There is a hunger among many Evangelicals and Protestants for something deeper theologically and more rooted in the ancient Christianity.  Where before people used to switch denominations but still remain Protestants, growing numbers today are leaving Protestantism altogether for Roman Catholicism or Orthodoxy.  I have two concerns.  One is that they may be drawn to Rome’s external unity and unaware of her internal divisions.  The other is that they fail to ask which church has maintained continuity with the Church of the first millennium.

My advice to exiting Protestants is that they not be distracted by superficial issues.  Rather than compare Orthodoxy against Roman Catholicism they should first learn as much as they can about the early Church of the first millennium.  How did the early Christians worship?  What did they believe about Christ and the Trinity?  What did they believe about the Eucharist?  How did they do theology?  Then compare both Roman Catholicism and the Orthodox Church of today against the ancient Church and ask: Which church has faithfully kept the teachings of the Apostles?  Did any of the early church fathers hold to the transubstantiation view of the Eucharist?

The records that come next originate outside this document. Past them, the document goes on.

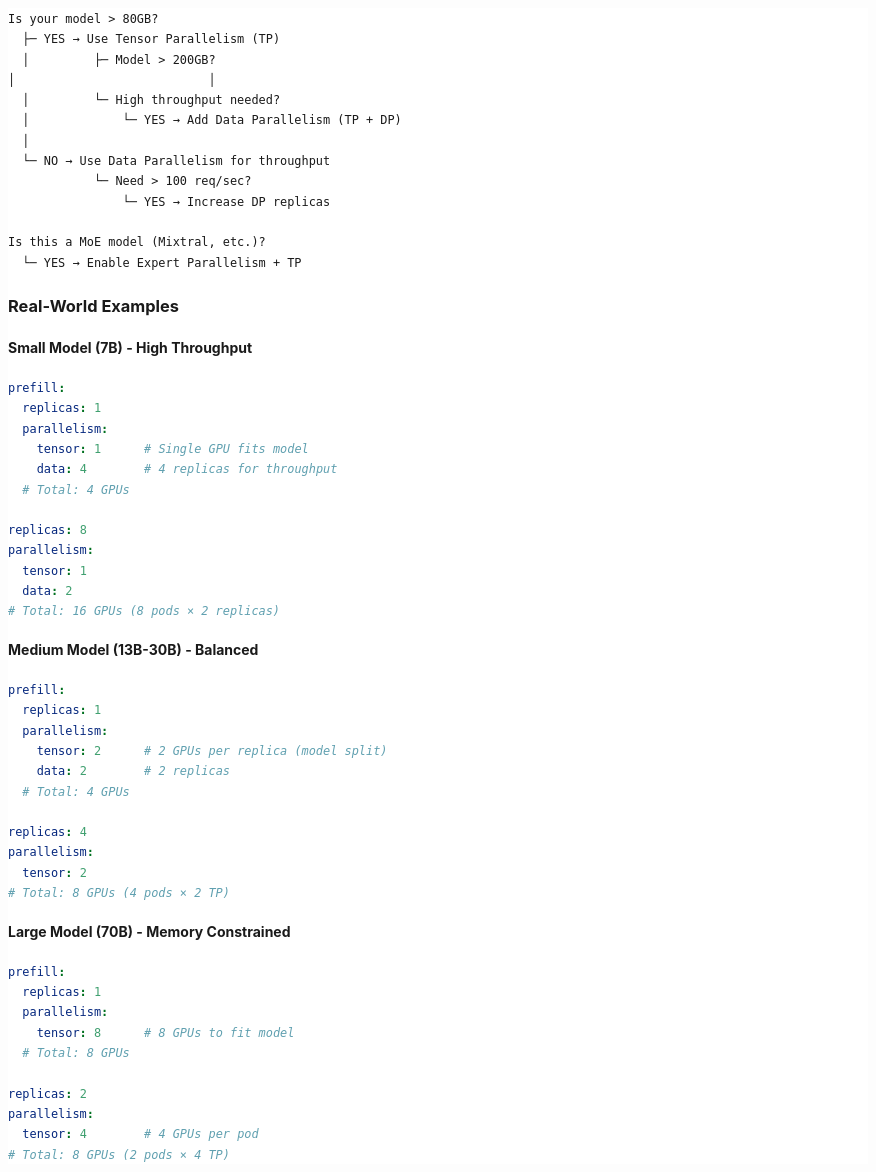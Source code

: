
 ```
Is your model > 80GB?
  ├─ YES → Use Tensor Parallelism (TP)
  │         ├─ Model > 200GB?
│                           │
  │         └─ High throughput needed?
  │             └─ YES → Add Data Parallelism (TP + DP)
  │
  └─ NO → Use Data Parallelism for throughput
            └─ Need > 100 req/sec?
                └─ YES → Increase DP replicas

Is this a MoE model (Mixtral, etc.)?
  └─ YES → Enable Expert Parallelism + TP
```

### Real-World Examples

#### Small Model (7B) - High Throughput

```yaml
prefill:
  replicas: 1
  parallelism:
    tensor: 1      # Single GPU fits model
    data: 4        # 4 replicas for throughput
  # Total: 4 GPUs

replicas: 8
parallelism:
  tensor: 1
  data: 2
# Total: 16 GPUs (8 pods × 2 replicas)
```

#### Medium Model (13B-30B) - Balanced

```yaml
prefill:
  replicas: 1
  parallelism:
    tensor: 2      # 2 GPUs per replica (model split)
    data: 2        # 2 replicas
  # Total: 4 GPUs

replicas: 4
parallelism:
  tensor: 2
# Total: 8 GPUs (4 pods × 2 TP)
```

#### Large Model (70B) - Memory Constrained

```yaml
prefill:
  replicas: 1
  parallelism:
    tensor: 8      # 8 GPUs to fit model
  # Total: 8 GPUs

replicas: 2
parallelism:
  tensor: 4        # 4 GPUs per pod
# Total: 8 GPUs (2 pods × 4 TP)
```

I encourage inquiring Protestants to investigate the historic role of the Bishop of Rome (the Pope).  Did early popes exercise their magisterium (teaching authority) independently of the Ecumenical Councils and other patriarchates (Constantinople, Alexandria, Antioch, and Jerusalem)? Did any early pope claim the right to unilaterally alter the Nicene Creed and by his own authority – without any consensus whatsoever with the other patriarchal jurisdictions? Did any of the early popes claim an infallible and universal authority over all other bishops or was this a later development?  These are important questions because to become Roman Catholic is to submit to the papacy.  Orthodoxy views papal supremacy as a doctrinal novelty unknown in the early Church.


Orthodox Eucharist

Orthodox Eucharist

Exiting Protestants should take the time to observe and compare the liturgical life of the two traditions.  One thing that disturbed me when I investigated Roman Catholicism was the eagerness with which some liberal Catholics sought to administer the Eucharist to non-Catholics like me!  I knew the official teachings of the church and yet here were clergy

and religious not just questioning closed communion but actively disregarding it!  It seems there are two Catholicisms: an official Catholicism and a grassroots Catholicism that often ignores the teachings of the Vatican.  Another disturbing practice is the role of lay people serving as eucharistic ministers.  While an accepted practice in Roman Catholicism, there is no precedent for this in the early church.  Underneath Roman Catholicism’s external unity are troubling signs of rebellion, subversion, and syncretism.  I found in Orthodoxy a liturgical coherence and doctrinal stability that I did not see in Roman Catholicism.  This for me is powerful confirmation that Orthodoxy is indeed the one holy, catholic, and apostolic Church.